B: Wow. I'd have to play with The Beatles, just to see that camaraderie on stage first-hand and to be able to write music that transcended genre like they did together, it'd be such an experience to be in the midst of it live. I'd love to play with Coldplay, because that'd probably mean we were playing to like 25,000 people at a minimum, and they are a significant reason that music is at the center of my life today. I also would've loved to have shared the stage with Prince. He was such an amazingly talented player and musician - a true superstar with an elusive persona. In today's age of social media, we've lost a bit of the ability Prince and others had to maintain this stage presence and star power that was so compelling.
PW: What does the rest of the year have in store for you?
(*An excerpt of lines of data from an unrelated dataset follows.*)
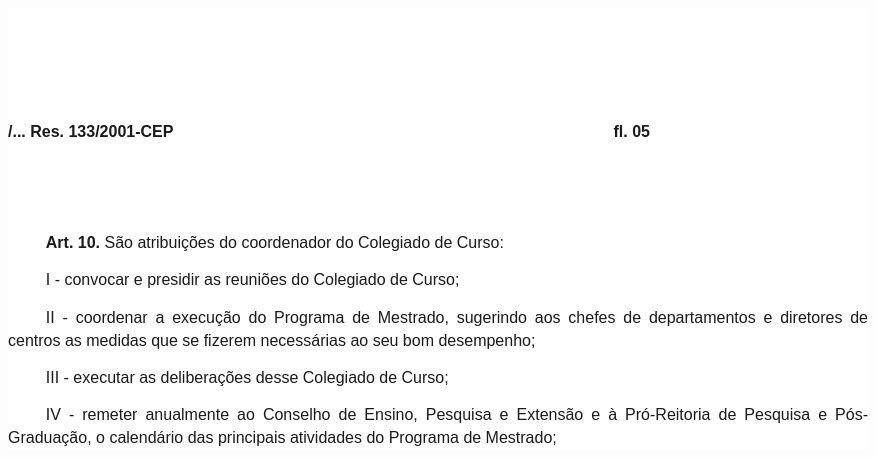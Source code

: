 <p class=MsoNormal style='text-align:justify'><span style='font-size:12.0pt;
mso-bidi-font-size:10.0pt;font-family:Arial;mso-bidi-font-family:"Times New Roman"'><![if !supportEmptyParas]>&nbsp;<![endif]><o:p></o:p></span></p>

<p class=MsoNormal style='text-align:justify'><span style='font-size:12.0pt;
mso-bidi-font-size:10.0pt;font-family:Arial;mso-bidi-font-family:"Times New Roman"'><![if !supportEmptyParas]>&nbsp;<![endif]><o:p></o:p></span></p>

<p class=MsoNormal style='text-align:justify'><span style='font-size:12.0pt;
mso-bidi-font-size:10.0pt;font-family:Arial;mso-bidi-font-family:"Times New Roman"'><![if !supportEmptyParas]>&nbsp;<![endif]><o:p></o:p></span></p>

<p class=MsoNormal style='text-align:justify'><b><span style='font-size:12.0pt;
mso-bidi-font-size:10.0pt;font-family:Arial;mso-bidi-font-family:"Times New Roman"'>/...
Res. 133/2001-CEP<span style='mso-tab-count:8'>                                                                                           </span><span
style="mso-spacerun: yes">        </span>fl. 05<o:p></o:p></span></b></p>

<p class=MsoNormal style='text-align:justify'><span style='font-size:12.0pt;
mso-bidi-font-size:10.0pt;font-family:Arial;mso-bidi-font-family:"Times New Roman"'><![if !supportEmptyParas]>&nbsp;<![endif]><o:p></o:p></span></p>

<p class=MsoNormal style='text-align:justify'><span style='font-size:12.0pt;
mso-bidi-font-size:10.0pt;font-family:Arial;mso-bidi-font-family:"Times New Roman"'><![if !supportEmptyParas]>&nbsp;<![endif]><o:p></o:p></span></p>

<p class=MsoNormal style='text-align:justify;text-indent:1.0cm'><b
style='mso-bidi-font-weight:normal'><span style='font-size:12.0pt;mso-bidi-font-size:
10.0pt;font-family:Arial;mso-bidi-font-family:"Times New Roman"'>Art. 10.</span></b><span
style='font-size:12.0pt;mso-bidi-font-size:10.0pt;font-family:Arial;mso-bidi-font-family:
"Times New Roman"'> São atribuições do coordenador do Colegiado de Curso:<o:p></o:p></span></p>

<p class=MsoNormal style='margin-left:0cm;text-align:justify;text-indent:1.0cm;
mso-list:l9 level1 lfo6'><![if !supportLists]><span style='font-size:12.0pt;
mso-bidi-font-size:10.0pt;font-family:Arial;mso-bidi-font-family:"Times New Roman"'>I
- </span><![endif]><span style='font-size:12.0pt;mso-bidi-font-size:10.0pt;
font-family:Arial;mso-bidi-font-family:"Times New Roman"'>convocar e presidir
as reuniões do Colegiado de Curso;<o:p></o:p></span></p>

<p class=MsoNormal style='margin-left:0cm;text-align:justify;text-indent:1.0cm;
mso-list:l9 level1 lfo6'><![if !supportLists]><span style='font-size:12.0pt;
mso-bidi-font-size:10.0pt;font-family:Arial;mso-bidi-font-family:"Times New Roman"'>II
- </span><![endif]><span style='font-size:12.0pt;mso-bidi-font-size:10.0pt;
font-family:Arial;mso-bidi-font-family:"Times New Roman"'>coordenar a execução
do Programa de Mestrado, sugerindo aos chefes de departamentos e diretores de
centros as medidas que se fizerem necessárias ao seu bom desempenho;<o:p></o:p></span></p>

<p class=MsoNormal style='margin-left:0cm;text-align:justify;text-indent:1.0cm;
mso-list:l9 level1 lfo6'><![if !supportLists]><span style='font-size:12.0pt;
mso-bidi-font-size:10.0pt;font-family:Arial;mso-bidi-font-family:"Times New Roman"'>III
- </span><![endif]><span style='font-size:12.0pt;mso-bidi-font-size:10.0pt;
font-family:Arial;mso-bidi-font-family:"Times New Roman"'>executar as
deliberações desse Colegiado de Curso;<o:p></o:p></span></p>

<p class=MsoNormal style='margin-left:0cm;text-align:justify;text-indent:1.0cm;
mso-list:l9 level1 lfo6'><![if !supportLists]><span style='font-size:12.0pt;
mso-bidi-font-size:10.0pt;font-family:Arial;mso-bidi-font-family:"Times New Roman"'>IV
- </span><![endif]><span style='font-size:12.0pt;mso-bidi-font-size:10.0pt;
font-family:Arial;mso-bidi-font-family:"Times New Roman"'>remeter anualmente ao
Conselho de Ensino, Pesquisa e Extensão e à Pró-Reitoria de Pesquisa e
Pós-Graduação, o calendário das principais atividades do Programa de Mestrado;<o:p></o:p></span></p>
B: Writing and producing as much music as possible, releasing music to the public and hopefully starting to play live more and more. Playing live is the most important part of this - there's nothing like it.
PW: Finally then, what's your ultimate ambition as an artist? What advice would you give to anyone looking to follow you into the profession?
B: The ultimate ambition is to inspire and create for others those moments of euphoria through music, art and performance that I live for as a fan myself. The biggest piece of advice I can impart on others is to write and create from the deepest, most delicate and real places within yourself. Let the guard down and you'll be amazed at what comes out if you're truly willing to go there.